▸ TASK TO CARRY OUT:
Return the entire listing exactly, leaving nothing out.

▸ DATA RECORDS:
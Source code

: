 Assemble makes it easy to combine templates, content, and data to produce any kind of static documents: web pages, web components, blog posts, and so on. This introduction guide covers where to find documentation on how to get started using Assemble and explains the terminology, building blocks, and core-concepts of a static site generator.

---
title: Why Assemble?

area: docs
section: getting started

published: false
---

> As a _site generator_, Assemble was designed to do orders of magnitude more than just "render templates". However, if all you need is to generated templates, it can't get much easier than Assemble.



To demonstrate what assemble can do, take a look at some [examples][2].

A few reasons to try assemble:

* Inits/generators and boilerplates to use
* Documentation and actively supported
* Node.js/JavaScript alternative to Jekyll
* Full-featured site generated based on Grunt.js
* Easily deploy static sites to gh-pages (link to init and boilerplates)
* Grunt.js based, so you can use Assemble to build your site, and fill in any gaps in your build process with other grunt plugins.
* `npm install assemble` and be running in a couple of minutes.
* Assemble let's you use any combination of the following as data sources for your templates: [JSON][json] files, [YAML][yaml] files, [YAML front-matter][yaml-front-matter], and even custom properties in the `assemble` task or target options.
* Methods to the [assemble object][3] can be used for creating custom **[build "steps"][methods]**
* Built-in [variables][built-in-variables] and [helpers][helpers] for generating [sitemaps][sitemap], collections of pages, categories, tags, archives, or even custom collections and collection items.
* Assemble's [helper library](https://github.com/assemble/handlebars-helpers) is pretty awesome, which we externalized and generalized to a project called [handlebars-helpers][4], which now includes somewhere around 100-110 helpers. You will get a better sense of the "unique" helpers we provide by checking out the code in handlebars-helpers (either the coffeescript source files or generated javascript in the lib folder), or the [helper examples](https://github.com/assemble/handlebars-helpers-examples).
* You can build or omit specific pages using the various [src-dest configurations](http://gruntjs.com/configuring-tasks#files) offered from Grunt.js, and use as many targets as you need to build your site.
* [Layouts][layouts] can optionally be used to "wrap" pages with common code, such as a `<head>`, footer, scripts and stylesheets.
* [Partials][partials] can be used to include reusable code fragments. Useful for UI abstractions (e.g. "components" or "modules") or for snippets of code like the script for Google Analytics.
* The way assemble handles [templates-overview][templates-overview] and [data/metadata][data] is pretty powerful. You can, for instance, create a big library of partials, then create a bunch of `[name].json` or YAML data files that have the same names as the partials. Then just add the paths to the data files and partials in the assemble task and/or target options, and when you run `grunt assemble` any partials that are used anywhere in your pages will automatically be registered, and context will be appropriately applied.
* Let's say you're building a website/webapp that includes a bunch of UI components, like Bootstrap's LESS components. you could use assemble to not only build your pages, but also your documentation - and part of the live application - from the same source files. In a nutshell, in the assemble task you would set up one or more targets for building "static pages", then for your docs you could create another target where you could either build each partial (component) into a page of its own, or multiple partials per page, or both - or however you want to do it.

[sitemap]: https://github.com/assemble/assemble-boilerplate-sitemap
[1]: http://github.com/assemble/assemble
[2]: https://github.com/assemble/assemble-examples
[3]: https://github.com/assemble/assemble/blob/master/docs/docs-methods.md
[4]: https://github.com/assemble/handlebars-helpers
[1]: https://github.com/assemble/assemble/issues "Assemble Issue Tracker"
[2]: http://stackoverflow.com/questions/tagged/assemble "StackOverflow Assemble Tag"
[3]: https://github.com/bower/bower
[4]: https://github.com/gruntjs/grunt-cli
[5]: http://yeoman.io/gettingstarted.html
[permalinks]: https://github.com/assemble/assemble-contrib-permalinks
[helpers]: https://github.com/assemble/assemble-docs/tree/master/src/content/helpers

▸ SOLUTION FOR THIS EXERCISE:
Source code

: Assemble makes it easy to combine templates, content, and data to produce any kind of static documents: web pages, web components, blog posts, and so on. This introduction guide covers where to find documentation on how to get started using Assemble and explains the terminology, building blocks, and core-concepts of a static site generator.

---
title: Why Assemble?

area: docs
section: getting started

published: false
---

> As a _site generator_, Assemble was designed to do orders of magnitude more than just "render templates". However, if all you need is to generated templates, it can't get much easier than Assemble.



To demonstrate what assemble can do, take a look at some [examples][2].

A few reasons to try assemble:

* Inits/generators and boilerplates to use
* Documentation and actively supported
* Node.js/JavaScript alternative to Jekyll
* Full-featured site generated based on Grunt.js
* Easily deploy static sites to gh-pages (link to init and boilerplates)
* Grunt.js based, so you can use Assemble to build your site, and fill in any gaps in your build process with other grunt plugins.
* `npm install assemble` and be running in a couple of minutes.
* Assemble let's you use any combination of the following as data sources for your templates: [JSON][json] files, [YAML][yaml] files, [YAML front-matter][yaml-front-matter], and even custom properties in the `assemble` task or target options.
* Methods to the [assemble object][3] can be used for creating custom **[build "steps"][methods]**
* Built-in [variables][built-in-variables] and [helpers][helpers] for generating [sitemaps][sitemap], collections of pages, categories, tags, archives, or even custom collections and collection items.
* Assemble's [helper library](https://github.com/assemble/handlebars-helpers) is pretty awesome, which we externalized and generalized to a project called [handlebars-helpers][4], which now includes somewhere around 100-110 helpers. You will get a better sense of the "unique" helpers we provide by checking out the code in handlebars-helpers (either the coffeescript source files or generated javascript in the lib folder), or the [helper examples](https://github.com/assemble/handlebars-helpers-examples).
* You can build or omit specific pages using the various [src-dest configurations](http://gruntjs.com/configuring-tasks#files) offered from Grunt.js, and use as many targets as you need to build your site.
* [Layouts][layouts] can optionally be used to "wrap" pages with common code, such as a `<head>`, footer, scripts and stylesheets.
* [Partials][partials] can be used to include reusable code fragments. Useful for UI abstractions (e.g. "components" or "modules") or for snippets of code like the script for Google Analytics.
* The way assemble handles [templates-overview][templates-overview] and [data/metadata][data] is pretty powerful. You can, for instance, create a big library of partials, then create a bunch of `[name].json` or YAML data files that have the same names as the partials. Then just add the paths to the data files and partials in the assemble task and/or target options, and when you run `grunt assemble` any partials that are used anywhere in your pages will automatically be registered, and context will be appropriately applied.
* Let's say you're building a website/webapp that includes a bunch of UI components, like Bootstrap's LESS components. you could use assemble to not only build your pages, but also your documentation - and part of the live application - from the same source files. In a nutshell, in the assemble task you would set up one or more targets for building "static pages", then for your docs you could create another target where you could either build each partial (component) into a page of its own, or multiple partials per page, or both - or however you want to do it.

[sitemap]: https://github.com/assemble/assemble-boilerplate-sitemap
[1]: http://github.com/assemble/assemble
[2]: https://github.com/assemble/assemble-examples
[3]: https://github.com/assemble/assemble/blob/master/docs/docs-methods.md
[4]: https://github.com/assemble/handlebars-helpers
[1]: https://github.com/assemble/assemble/issues "Assemble Issue Tracker"
[2]: http://stackoverflow.com/questions/tagged/assemble "StackOverflow Assemble Tag"
[3]: https://github.com/bower/bower
[4]: https://github.com/gruntjs/grunt-cli
[5]: http://yeoman.io/gettingstarted.html
[permalinks]: https://github.com/assemble/assemble-contrib-permalinks
[helpers]: https://github.com/assemble/assemble-docs/tree/master/src/content/helpers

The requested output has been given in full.